Il soutient également que son utilisation devrait être restreinte car elle augmente les infections sexuellement transmissibles (IST). Outre la comparaison avec la pilule contraceptive, il souligne que « les IST étaient déjà en hausse avant la PrEP. De plus, soyons honnêtes, elles se soignent très facilement et ne peuvent être comparées au VIH », affirme-t-il. Il ajoute que les personnes sous PrEP bénéficieront d'un suivi médical régulier, puisqu'elles devront consulter un médecin pour obtenir une ordonnance. Cela permettra un dépistage plus précoce du VIH ou d'autres maladies, la vaccination contre les IST pour lesquelles des vaccins existent, et une prise en charge d'autres problèmes, comme la consommation de drogues associée à certains comportements à risque (le « chemsex », généralement des rapports sexuels de groupe sous l'influence de drogues, durant plusieurs heures).

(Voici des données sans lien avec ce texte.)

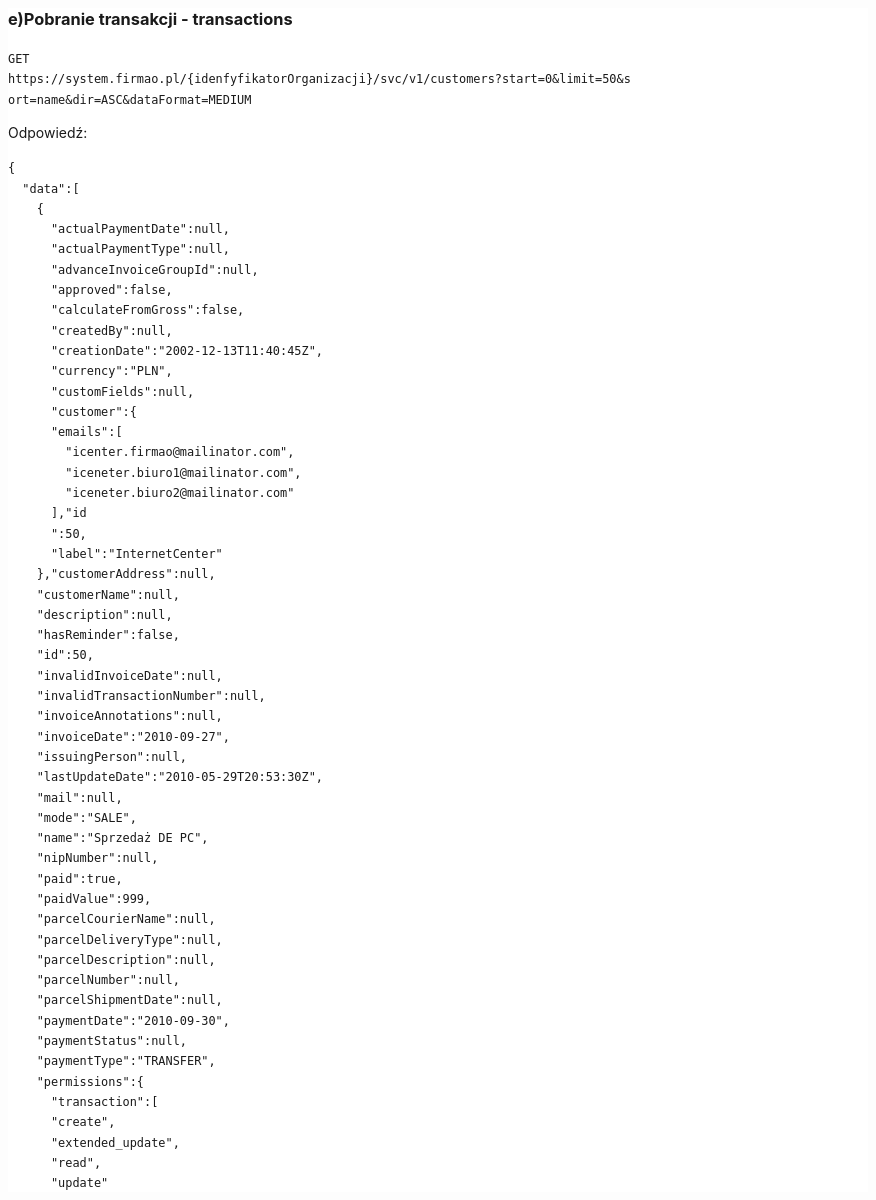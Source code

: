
 ```
```
<a name="f20"/>

### e)Pobranie transakcji - transactions

```
GET
https://system.firmao.pl/{idenfyfikatorOrganizacji}/svc/v1/customers?start=0&limit=50&s
ort=name&dir=ASC&dataFormat=MEDIUM
```

Odpowiedź:

```
{
  "data":[
    {
      "actualPaymentDate":null,
      "actualPaymentType":null,
      "advanceInvoiceGroupId":null,
      "approved":false,
      "calculateFromGross":false,
      "createdBy":null,
      "creationDate":"2002-12-13T11:40:45Z",
      "currency":"PLN",
      "customFields":null,
      "customer":{
      "emails":[
        "icenter.firmao@mailinator.com",
        "iceneter.biuro1@mailinator.com",
        "iceneter.biuro2@mailinator.com"
      ],"id
      ":50,
      "label":"InternetCenter"
    },"customerAddress":null,
    "customerName":null,
    "description":null,
    "hasReminder":false,
    "id":50,
    "invalidInvoiceDate":null,
    "invalidTransactionNumber":null,
    "invoiceAnnotations":null,
    "invoiceDate":"2010-09-27",
    "issuingPerson":null,
    "lastUpdateDate":"2010-05-29T20:53:30Z",
    "mail":null,
    "mode":"SALE",
    "name":"Sprzedaż DE PC",
    "nipNumber":null,
    "paid":true,
    "paidValue":999,
    "parcelCourierName":null,
    "parcelDeliveryType":null,
    "parcelDescription":null,
    "parcelNumber":null,
    "parcelShipmentDate":null,
    "paymentDate":"2010-09-30",
    "paymentStatus":null,
    "paymentType":"TRANSFER",
    "permissions":{
      "transaction":[
      "create",
      "extended_update",
      "read",
      "update"
```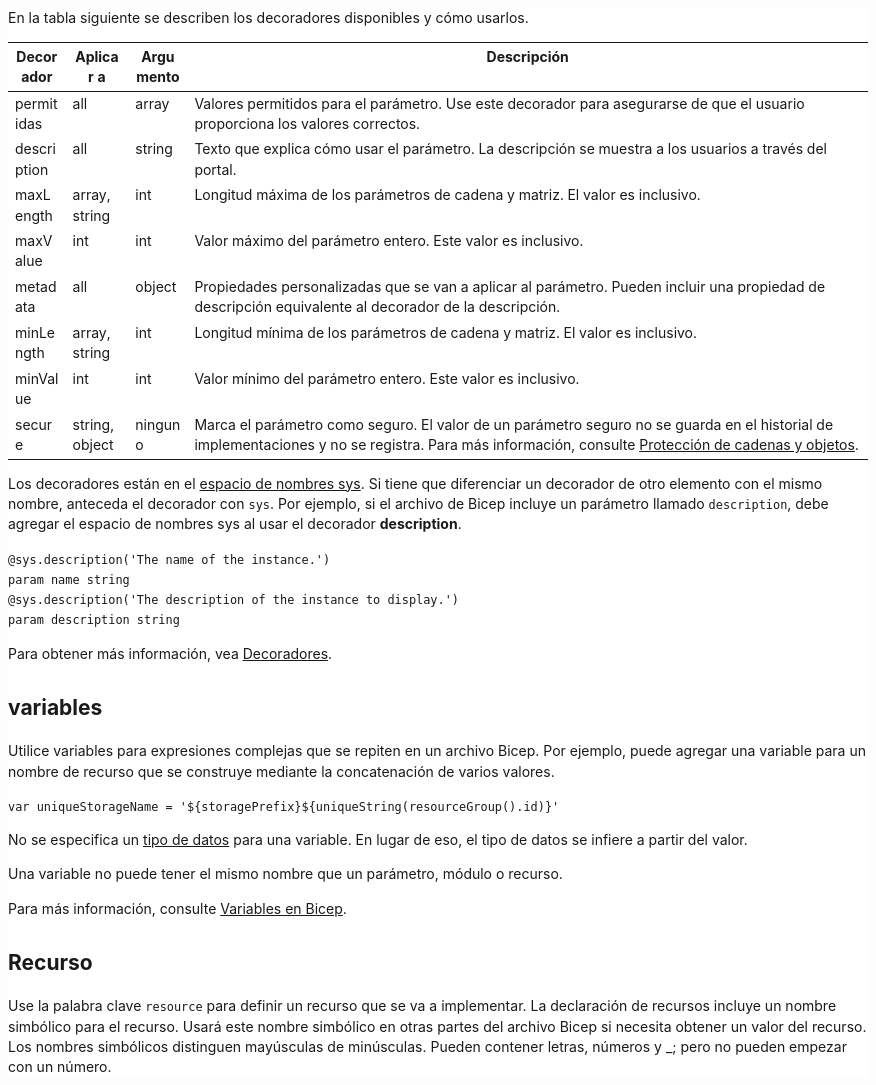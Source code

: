 En la tabla siguiente se describen los decoradores disponibles y cómo usarlos.

| Decorador | Aplicar a | Argumento | Descripción |
| --------- | ---- | ----------- | ------- |
| permitidas | all | array | Valores permitidos para el parámetro. Use este decorador para asegurarse de que el usuario proporciona los valores correctos. |
| description | all | string | Texto que explica cómo usar el parámetro. La descripción se muestra a los usuarios a través del portal. |
| maxLength | array, string | int | Longitud máxima de los parámetros de cadena y matriz. El valor es inclusivo. |
| maxValue | int | int | Valor máximo del parámetro entero. Este valor es inclusivo. |
| metadata | all | object | Propiedades personalizadas que se van a aplicar al parámetro. Pueden incluir una propiedad de descripción equivalente al decorador de la descripción. |
| minLength | array, string | int | Longitud mínima de los parámetros de cadena y matriz. El valor es inclusivo. |
| minValue | int | int | Valor mínimo del parámetro entero. Este valor es inclusivo. |
| secure | string, object | ninguno | Marca el parámetro como seguro. El valor de un parámetro seguro no se guarda en el historial de implementaciones y no se registra. Para más información, consulte [Protección de cadenas y objetos](data-types.md#secure-strings-and-objects). |

Los decoradores están en el [espacio de nombres sys](bicep-functions.md#namespaces-for-functions). Si tiene que diferenciar un decorador de otro elemento con el mismo nombre, anteceda el decorador con `sys`. Por ejemplo, si el archivo de Bicep incluye un parámetro llamado `description`, debe agregar el espacio de nombres sys al usar el decorador **description**.

```bicep
@sys.description('The name of the instance.')
param name string
@sys.description('The description of the instance to display.')
param description string
```

Para obtener más información, vea [Decoradores](parameters.md#decorators).

## <a name="variables"></a>variables

Utilice variables para expresiones complejas que se repiten en un archivo Bicep. Por ejemplo, puede agregar una variable para un nombre de recurso que se construye mediante la concatenación de varios valores.

```bicep
var uniqueStorageName = '${storagePrefix}${uniqueString(resourceGroup().id)}'
```

No se especifica un [tipo de datos](data-types.md) para una variable. En lugar de eso, el tipo de datos se infiere a partir del valor.

Una variable no puede tener el mismo nombre que un parámetro, módulo o recurso.

Para más información, consulte [Variables en Bicep](./variables.md).

## <a name="resource"></a>Recurso

Use la palabra clave `resource` para definir un recurso que se va a implementar. La declaración de recursos incluye un nombre simbólico para el recurso. Usará este nombre simbólico en otras partes del archivo Bicep si necesita obtener un valor del recurso. Los nombres simbólicos distinguen mayúsculas de minúsculas. Pueden contener letras, números y _; pero no pueden empezar con un número.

Enfin, il réfute l'argument économique. « En France, une personne séropositive coûtera au système de santé environ 500 000 € au cours de sa vie. Une boîte de 30 comprimés coûte 200 € en pharmacie, et on estime qu'entre 60 et 70 personnes ont besoin de la PrEP chaque année pour prévenir la transmission. Cet investissement est donc justifié. » En faisant quelques calculs, cela signifie que, dans le pire des cas, le traitement pour ces 70 personnes, à raison d'un comprimé par jour, coûte 168 000 €. Et ce, en supposant une prise quotidienne, car avec un traitement à la demande (uniquement en cas de rapport sexuel prévu), le coût sera moindre. Sans compter qu'il existe déjà des médicaments génériques, quatre fois moins chers. « Les gens ne prendront pas la pilule à vie. Ils la prendront lorsqu'ils n'auront pas de partenaire monogame, lorsqu'ils seront sexuellement actifs », explique-t-il. Pour éviter tout soupçon, le gouvernement français rembourse également les préservatifs , les deux méthodes sont donc gratuites.

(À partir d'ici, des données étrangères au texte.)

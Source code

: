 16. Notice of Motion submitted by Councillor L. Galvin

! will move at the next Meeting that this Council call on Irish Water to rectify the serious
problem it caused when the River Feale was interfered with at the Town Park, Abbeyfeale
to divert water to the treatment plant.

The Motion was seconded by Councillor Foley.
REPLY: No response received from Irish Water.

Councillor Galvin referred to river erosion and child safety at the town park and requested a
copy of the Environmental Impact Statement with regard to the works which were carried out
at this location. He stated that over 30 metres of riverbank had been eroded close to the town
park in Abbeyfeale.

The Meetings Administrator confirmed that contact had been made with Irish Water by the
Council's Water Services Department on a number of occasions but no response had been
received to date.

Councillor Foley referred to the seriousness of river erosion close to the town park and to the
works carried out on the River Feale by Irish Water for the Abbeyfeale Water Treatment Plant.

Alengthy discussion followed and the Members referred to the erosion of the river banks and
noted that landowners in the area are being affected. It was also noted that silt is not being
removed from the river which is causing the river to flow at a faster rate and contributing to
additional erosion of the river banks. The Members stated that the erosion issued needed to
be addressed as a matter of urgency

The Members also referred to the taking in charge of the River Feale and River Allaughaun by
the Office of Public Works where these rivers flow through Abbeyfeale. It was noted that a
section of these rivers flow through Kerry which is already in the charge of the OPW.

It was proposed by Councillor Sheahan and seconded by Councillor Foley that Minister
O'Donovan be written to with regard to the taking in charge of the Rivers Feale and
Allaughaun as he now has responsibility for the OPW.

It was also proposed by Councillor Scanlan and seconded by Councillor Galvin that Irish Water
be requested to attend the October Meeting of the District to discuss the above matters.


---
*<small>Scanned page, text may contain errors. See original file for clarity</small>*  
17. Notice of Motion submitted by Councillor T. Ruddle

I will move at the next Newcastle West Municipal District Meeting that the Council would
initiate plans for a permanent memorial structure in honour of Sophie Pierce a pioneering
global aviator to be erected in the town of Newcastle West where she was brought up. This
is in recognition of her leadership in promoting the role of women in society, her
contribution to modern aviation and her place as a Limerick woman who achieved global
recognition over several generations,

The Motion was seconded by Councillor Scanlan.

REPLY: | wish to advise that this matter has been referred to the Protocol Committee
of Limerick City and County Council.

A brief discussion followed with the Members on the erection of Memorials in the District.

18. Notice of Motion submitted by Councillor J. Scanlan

Molina est convaincu que toute personne qui en ressent le besoin devrait pouvoir accéder à la pilule. « Ce n'est pas une méthode d'urgence pour les hommes homosexuels ayant des relations sexuelles occasionnelles. Il ne faut pas l'associer à eux, car certaines personnes refuseront alors de l'utiliser ou penseront qu'elle ne leur est pas destinée. Seules les personnes en couple monogame avec une personne séronégative ou séropositive sous traitement et présentant une charge virale indétectable [c'est-à-dire une concentration du virus dans le sang si faible qu'elle ne peut être transmise] ne sont pas éligibles », insiste-t-il. « Ce qui est inacceptable, c'est d'annoncer un diagnostic de VIH à une personne sans l'avoir préalablement informée de l'existence d'un moyen de prévention », conclut-il.